» What you will do: Repeat all of the records exactly, leaving out the pictures.

Data excerpts:

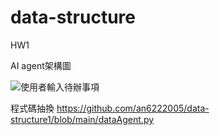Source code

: # data-structure

HW1

AI agent架構圖

![使用者輸入待辦事項](https://github.com/user-attachments/assets/8ec649cd-d1f2-492a-a4cf-a3dc147bf42d)

程式碼抽換 https://github.com/an6222005/data-structure1/blob/main/dataAgent.py

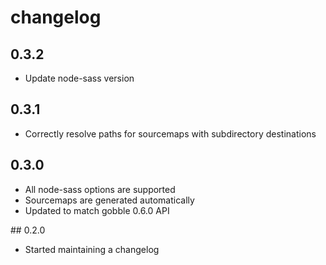 # changelog

## 0.3.2

* Update node-sass version

## 0.3.1

* Correctly resolve paths for sourcemaps with subdirectory destinations

## 0.3.0

* All node-sass options are supported
* Sourcemaps are generated automatically
* Updated to match gobble 0.6.0 API

## 0.2.0

* Started maintaining a changelog
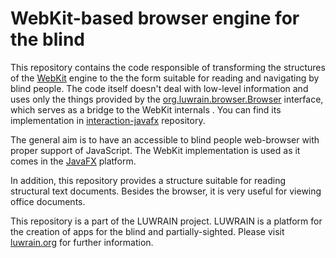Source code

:
# WebKit-based browser engine for the blind

This repository contains the code responsible of transforming the structures of the [WebKit](https://en.wikipedia.org/wiki/WebKit) engine
to the the form suitable for reading and navigating by blind people.
The code itself doesn't deal with low-level information and uses only the things provided
by the [org.luwrain.browser.Browser](http://luwrain.org/api/org/luwrain/browser/Browser.html) interface,
which serves as a bridge to the WebKit internals .
You can find its implementation in [interaction-javafx](https://github.com/luwrain/interaction-javafx/) repository.

The general aim is to have an accessible to blind people web-browser with proper support of JavaScript.
The WebKit implementation is used as it comes in the [JavaFX](https://en.wikipedia.org/wiki/JavaFX) platform.

In addition, this repository provides a structure suitable for reading structural text documents.
Besides the browser, it is very useful for viewing office documents.

This repository is a part of the LUWRAIN project.
LUWRAIN is a platform for the creation of apps for the blind and partially-sighted.
Please visit [luwrain.org](http://luwrain.org/?lang=en) for further information.

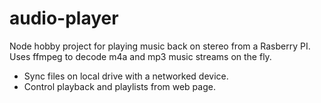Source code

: # audio-player
Node hobby project for playing music back on stereo from a Rasberry PI. Uses ffmpeg to decode m4a and mp3 music streams on the fly.
- Sync files on local drive with a networked device.
- Control playback and playlists from web page.
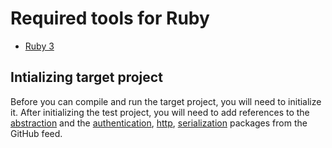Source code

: # Required tools for Ruby

- [Ruby 3](https://www.ruby-lang.org/en/downloads/)

## Intializing target project

Before you can compile and run the target project, you will need to initialize it. After initializing the test project, you will need to add references to the [abstraction](../../abstractions/ruby/microsoft_kiota_abstractions) and the [authentication](../../authentication/ruby/azure), [http](../../http/ruby/nethttp/microsoft_kiota_nethttplibrary), [serialization](../../serialization/ruby/json/microsoft_kiota_serialization) packages from the GitHub feed.

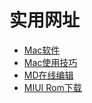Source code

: # 实用网址
* [Mac软件](https://github.com/jaywcjlove/awesome-mac/blob/master/README-zh.md#%E9%9F%B3%E9%A2%91%E5%92%8C%E8%A7%86%E9%A2%91)
* [Mac使用技巧](https://github.com/qianguyihao/Mac)
* [MD在线编辑](http://mahua.jser.me/)
* [MIUI Rom下载](https://roms.miuier.com/)
<!---
VIC-ZS/VIC-ZS is a ✨ special ✨ repository because its `README.md` (this file) appears on your GitHub profile.
You can click the Preview link to take a look at your changes.
--->

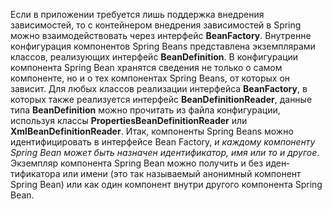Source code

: Если в приложении требуется лишь поддержка внедрения зависимостей, то с кон­тейнером внедрения зависимостей в Spring  можно взаимодействовать через интерфейс **BeanFactory**.
 Внутренне конфигурация компонентов Spring Beans пред­ставлена экземплярами классов, реализующих интерфейс **BeanDefinition**. В кон­фигурации компонента Spring Bean хранятся сведения не только о самом компоненте, но и о тех компонентах Spring Beans, от которых он зависит.
Для любых классов реа­лизации интерфейса **BeanFactory**, в которых также реализуется интерфейс **BeanDefinitionReader**, данные типа **BeanDefinition** можно прочитать из файла кон­фигурации, используя классы **PropertiesBeanDefinitionReader** или **XmlBeanDefinitionReader**.
Итак, компоненты Spring  Beans  можно идентифицировать в  интерфейсе Bean 
Factory, *и каждому компоненту Spring Bean  может быть назначен идентификатор, имя или то и другое*.
Экземпляр компонента Spring Bean можно получить и без иден­тификатора или имени (это так называемый анонимный компонент Spring Bean) или 
как один компонент внутри другого компонента Spring Bean.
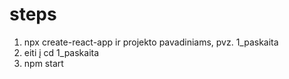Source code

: # steps

1. npx create-react-app ir projekto pavadiniams, pvz. 1_paskaita
2. eiti į cd 1_paskaita
3. npm start
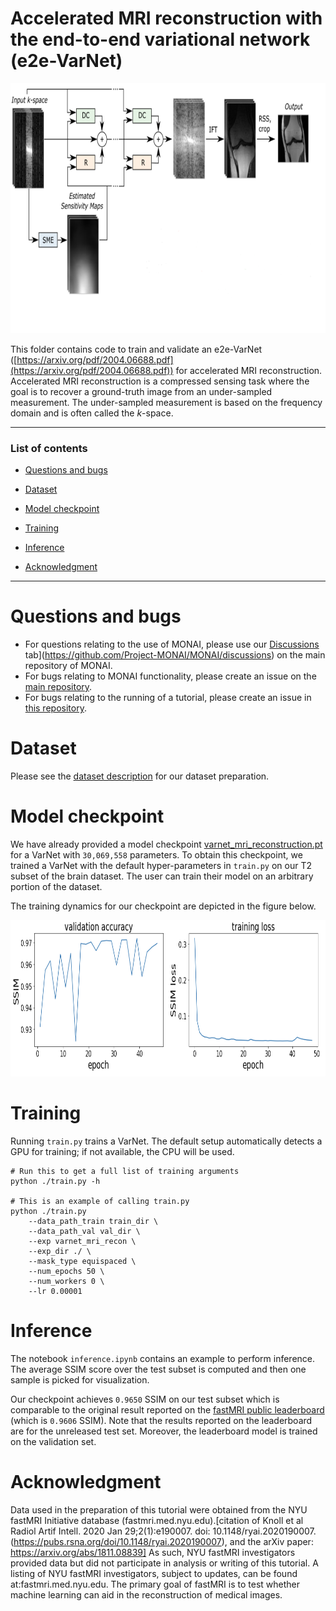 # Accelerated MRI reconstruction with the end-to-end variational network (e2e-VarNet)

<p align="center"><img src="./figures/workflow.PNG" width="800" height="400"></p>


This folder contains code to train and validate an e2e-VarNet ([https://arxiv.org/pdf/2004.06688.pdf](https://arxiv.org/pdf/2004.06688.pdf)) for accelerated MRI reconstruction. Accelerated MRI reconstruction is a compressed sensing task where the goal is to recover a ground-truth image from an under-sampled measurement. The under-sampled measurement is based on the frequency domain and is often called the $k$-space.

***

### List of contents

* [Questions and bugs](#Questions-and-bugs)

* [Dataset](#Dataset)

* [Model checkpoint](#Model-checkpoint)

* [Training](#Training)

* [Inference](#Inference)

* [Acknowledgment](#Acknowledgement)

***

# Questions and bugs

- For questions relating to the use of MONAI, please use our [Discussions](https://github.com/Project-MONAI/MONAI/discussions) tab](https://github.com/Project-MONAI/MONAI/discussions) on the main repository of MONAI.
- For bugs relating to MONAI functionality, please create an issue on the [main repository](https://github.com/Project-MONAI/MONAI/issues).
- For bugs relating to the running of a tutorial, please create an issue in [this repository](https://github.com/Project-MONAI/Tutorials/issues).

# Dataset

Please see the [dataset description](../unet_demo/README.md#dataset) for our dataset preparation.


# Model checkpoint

We have already provided a model checkpoint [varnet_mri_reconstruction.pt](https://github.com/Project-MONAI/MONAI-extra-test-data/releases/download/0.8.1/varnet_mri_reconstruction.pt) for a VarNet with `30,069,558` parameters. To obtain this checkpoint, we trained
a VarNet with the default hyper-parameters in `train.py` on our T2 subset of the brain dataset. The user can train their model on an arbitrary portion of the dataset.

The training dynamics for our checkpoint are depicted in the figure below.

<p align="center"><img src="./figures/dynamics.PNG" width="800" height="250"></p>

# Training

Running `train.py` trains a VarNet. The default setup automatically detects a GPU for training; if not available, the CPU will be used.

    # Run this to get a full list of training arguments
    python ./train.py -h

    # This is an example of calling train.py
    python ./train.py
        --data_path_train train_dir \
        --data_path_val val_dir \
        --exp varnet_mri_recon \
        --exp_dir ./ \
        --mask_type equispaced \
        --num_epochs 50 \
        --num_workers 0 \
        --lr 0.00001

# Inference

The notebook `inference.ipynb` contains an example to perform inference. The average SSIM score over the test subset is computed and then
one sample is picked for visualization.

Our checkpoint achieves `0.9650` SSIM on our test subset which is comparable to the original result reported on the
[fastMRI public leaderboard](https://fastmri.org/leaderboards/) (which is `0.9606` SSIM). Note that the results reported
on the leaderboard are for the unreleased test set. Moreover, the leaderboard model is trained on the validation set.

# Acknowledgment
Data used in the preparation of this tutorial were obtained from the NYU fastMRI Initiative database (fastmri.med.nyu.edu).[citation of Knoll et al Radiol Artif Intell. 2020 Jan 29;2(1):e190007.
doi: 10.1148/ryai.2020190007. (https://pubs.rsna.org/doi/10.1148/ryai.2020190007), and the arXiv paper: https://arxiv.org/abs/1811.08839] As such, NYU fastMRI investigators provided data but did not participate in analysis or writing of this tutorial. A listing of NYU fastMRI investigators, subject to updates, can be found at:fastmri.med.nyu.edu. The primary goal of fastMRI is to test whether machine learning can aid in the reconstruction of medical images.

» Written reply:
Source code

: # data-structure

HW1

AI agent架構圖

![使用者輸入待辦事項](https://github.com/user-attachments/assets/8ec649cd-d1f2-492a-a4cf-a3dc147bf42d)

程式碼抽換 https://github.com/an6222005/data-structure1/blob/main/dataAgent.py

 # changelog

## 0.3.2

* Update node-sass version

## 0.3.1

* Correctly resolve paths for sourcemaps with subdirectory destinations

## 0.3.0

* All node-sass options are supported
* Sourcemaps are generated automatically
* Updated to match gobble 0.6.0 API

## 0.2.0

* Started maintaining a changelog
Source code

:
# WebKit-based browser engine for the blind

This repository contains the code responsible of transforming the structures of the [WebKit](https://en.wikipedia.org/wiki/WebKit) engine
to the the form suitable for reading and navigating by blind people.
The code itself doesn't deal with low-level information and uses only the things provided
by the [org.luwrain.browser.Browser](http://luwrain.org/api/org/luwrain/browser/Browser.html) interface,
which serves as a bridge to the WebKit internals .
You can find its implementation in [interaction-javafx](https://github.com/luwrain/interaction-javafx/) repository.

The general aim is to have an accessible to blind people web-browser with proper support of JavaScript.
The WebKit implementation is used as it comes in the [JavaFX](https://en.wikipedia.org/wiki/JavaFX) platform.

In addition, this repository provides a structure suitable for reading structural text documents.
Besides the browser, it is very useful for viewing office documents.

This repository is a part of the LUWRAIN project.
LUWRAIN is a platform for the creation of apps for the blind and partially-sighted.
Please visit [luwrain.org](http://luwrain.org/?lang=en) for further information.

Source code

: # audio-player
Node hobby project for playing music back on stereo from a Rasberry PI. Uses ffmpeg to decode m4a and mp3 music streams on the fly.
- Sync files on local drive with a networked device.
- Control playback and playlists from web page.
Source code

: # Required tools for Ruby

- [Ruby 3](https://www.ruby-lang.org/en/downloads/)

## Intializing target project

Before you can compile and run the target project, you will need to initialize it. After initializing the test project, you will need to add references to the [abstraction](../../abstractions/ruby/microsoft_kiota_abstractions) and the [authentication](../../authentication/ruby/azure), [http](../../http/ruby/nethttp/microsoft_kiota_nethttplibrary), [serialization](../../serialization/ruby/json/microsoft_kiota_serialization) packages from the GitHub feed.

Source code

: # 实用网址
* [Mac软件](https://github.com/jaywcjlove/awesome-mac/blob/master/README-zh.md#%E9%9F%B3%E9%A2%91%E5%92%8C%E8%A7%86%E9%A2%91)
* [Mac使用技巧](https://github.com/qianguyihao/Mac)
* [MD在线编辑](http://mahua.jser.me/)
* [MIUI Rom下载](https://roms.miuier.com/)
<!---
VIC-ZS/VIC-ZS is a ✨ special ✨ repository because its `README.md` (this file) appears on your GitHub profile.
You can click the Preview link to take a look at your changes.
--->

Source code

: Если в приложении требуется лишь поддержка внедрения зависимостей, то с кон­тейнером внедрения зависимостей в Spring  можно взаимодействовать через интерфейс **BeanFactory**.
 Внутренне конфигурация компонентов Spring Beans пред­ставлена экземплярами классов, реализующих интерфейс **BeanDefinition**. В кон­фигурации компонента Spring Bean хранятся сведения не только о самом компоненте, но и о тех компонентах Spring Beans, от которых он зависит.
Для любых классов реа­лизации интерфейса **BeanFactory**, в которых также реализуется интерфейс **BeanDefinitionReader**, данные типа **BeanDefinition** можно прочитать из файла кон­фигурации, используя классы **PropertiesBeanDefinitionReader** или **XmlBeanDefinitionReader**.
Итак, компоненты Spring  Beans  можно идентифицировать в  интерфейсе Bean 
Factory, *и каждому компоненту Spring Bean  может быть назначен идентификатор, имя или то и другое*.
Экземпляр компонента Spring Bean можно получить и без иден­тификатора или имени (это так называемый анонимный компонент Spring Bean) или 
как один компонент внутри другого компонента Spring Bean.
Source code

: # steps

1. npx create-react-app ir projekto pavadiniams, pvz. 1_paskaita
2. eiti į cd 1_paskaita
3. npm start
 # Accelerated MRI reconstruction with the end-to-end variational network (e2e-VarNet)

<p align="center"><img src="./figures/workflow.PNG" width="800" height="400"></p>


This folder contains code to train and validate an e2e-VarNet ([https://arxiv.org/pdf/2004.06688.pdf](https://arxiv.org/pdf/2004.06688.pdf)) for accelerated MRI reconstruction. Accelerated MRI reconstruction is a compressed sensing task where the goal is to recover a ground-truth image from an under-sampled measurement. The under-sampled measurement is based on the frequency domain and is often called the $k$-space.

***

### List of contents

* [Questions and bugs](#Questions-and-bugs)

* [Dataset](#Dataset)

* [Model checkpoint](#Model-checkpoint)

* [Training](#Training)

* [Inference](#Inference)

* [Acknowledgment](#Acknowledgement)

***

# Questions and bugs

- For questions relating to the use of MONAI, please use our [Discussions](https://github.com/Project-MONAI/MONAI/discussions) tab](https://github.com/Project-MONAI/MONAI/discussions) on the main repository of MONAI.
- For bugs relating to MONAI functionality, please create an issue on the [main repository](https://github.com/Project-MONAI/MONAI/issues).
- For bugs relating to the running of a tutorial, please create an issue in [this repository](https://github.com/Project-MONAI/Tutorials/issues).

# Dataset

Please see the [dataset description](../unet_demo/README.md#dataset) for our dataset preparation.


# Model checkpoint

We have already provided a model checkpoint [varnet_mri_reconstruction.pt](https://github.com/Project-MONAI/MONAI-extra-test-data/releases/download/0.8.1/varnet_mri_reconstruction.pt) for a VarNet with `30,069,558` parameters. To obtain this checkpoint, we trained
a VarNet with the default hyper-parameters in `train.py` on our T2 subset of the brain dataset. The user can train their model on an arbitrary portion of the dataset.

The training dynamics for our checkpoint are depicted in the figure below.

<p align="center"><img src="./figures/dynamics.PNG" width="800" height="250"></p>

# Training

Running `train.py` trains a VarNet. The default setup automatically detects a GPU for training; if not available, the CPU will be used.

    # Run this to get a full list of training arguments
    python ./train.py -h

    # This is an example of calling train.py
    python ./train.py
        --data_path_train train_dir \
        --data_path_val val_dir \
        --exp varnet_mri_recon \
        --exp_dir ./ \
        --mask_type equispaced \
        --num_epochs 50 \
        --num_workers 0 \
        --lr 0.00001

# Inference

The notebook `inference.ipynb` contains an example to perform inference. The average SSIM score over the test subset is computed and then
one sample is picked for visualization.

Our checkpoint achieves `0.9650` SSIM on our test subset which is comparable to the original result reported on the
[fastMRI public leaderboard](https://fastmri.org/leaderboards/) (which is `0.9606` SSIM). Note that the results reported
on the leaderboard are for the unreleased test set. Moreover, the leaderboard model is trained on the validation set.

# Acknowledgment
Data used in the preparation of this tutorial were obtained from the NYU fastMRI Initiative database (fastmri.med.nyu.edu).[citation of Knoll et al Radiol Artif Intell. 2020 Jan 29;2(1):e190007.
doi: 10.1148/ryai.2020190007. (https://pubs.rsna.org/doi/10.1148/ryai.2020190007), and the arXiv paper: https://arxiv.org/abs/1811.08839] As such, NYU fastMRI investigators provided data but did not participate in analysis or writing of this tutorial. A listing of NYU fastMRI investigators, subject to updates, can be found at:fastmri.med.nyu.edu. The primary goal of fastMRI is to test whether machine learning can aid in the reconstruction of medical images.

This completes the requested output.